Output exactly the line containing "Version & Status" and each line after it through the last line of the records, and nothing else.

=======

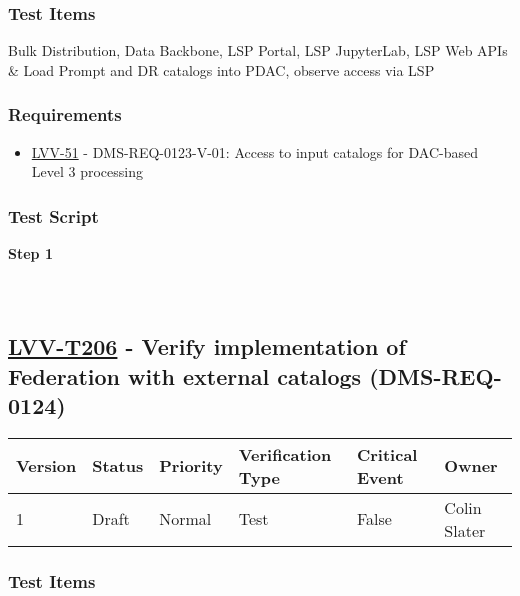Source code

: \hypertarget{test-items-105}{%
\subsubsection{Test Items}\label{test-items-105}}

Bulk Distribution, Data Backbone, LSP Portal, LSP JupyterLab, LSP Web
APIs \& Load Prompt and DR catalogs into PDAC, observe access via LSP

\hypertarget{requirements-105}{%
\subsubsection{Requirements}\label{requirements-105}}

\begin{itemize}
\tightlist
\item
  \href{https://jira.lsstcorp.org/browse/LVV-51}{LVV-51} -
  DMS-REQ-0123-V-01: Access to input catalogs for DAC-based Level 3
  processing
\end{itemize}

\hypertarget{test-script-105}{%
\subsubsection{Test Script}\label{test-script-105}}

\textbf{Step 1}\\
~\\
~\\

\hypertarget{lvv-t206---verify-implementation-of-federation-with-external-catalogs-dms-req-0124}{%
\subsection{\texorpdfstring{\href{https://jira.lsstcorp.org/secure/Tests.jspa\#/testCase/LVV-T206}{LVV-T206}
- Verify implementation of Federation with external catalogs
(DMS-REQ-0124)}{LVV-T206 - Verify implementation of Federation with external catalogs (DMS-REQ-0124)}}\label{lvv-t206---verify-implementation-of-federation-with-external-catalogs-dms-req-0124}}

\begin{longtable}[]{@{}llllll@{}}
\toprule
Version & Status & Priority & Verification Type & Critical Event &
Owner\tabularnewline
\midrule
\endhead
1 & Draft & Normal & Test & False & Colin Slater\tabularnewline
\bottomrule
\end{longtable}

\hypertarget{test-items-106}{%
\subsubsection{Test Items}\label{test-items-106}}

=======

Exercise solution ->
Version & Status & Priority & Verification Type & Critical Event &
Owner\tabularnewline
\midrule
\endhead
1 & Draft & Normal & Test & False & Colin Slater\tabularnewline
\bottomrule
\end{longtable}

\hypertarget{test-items-106}{%
\subsubsection{Test Items}\label{test-items-106}}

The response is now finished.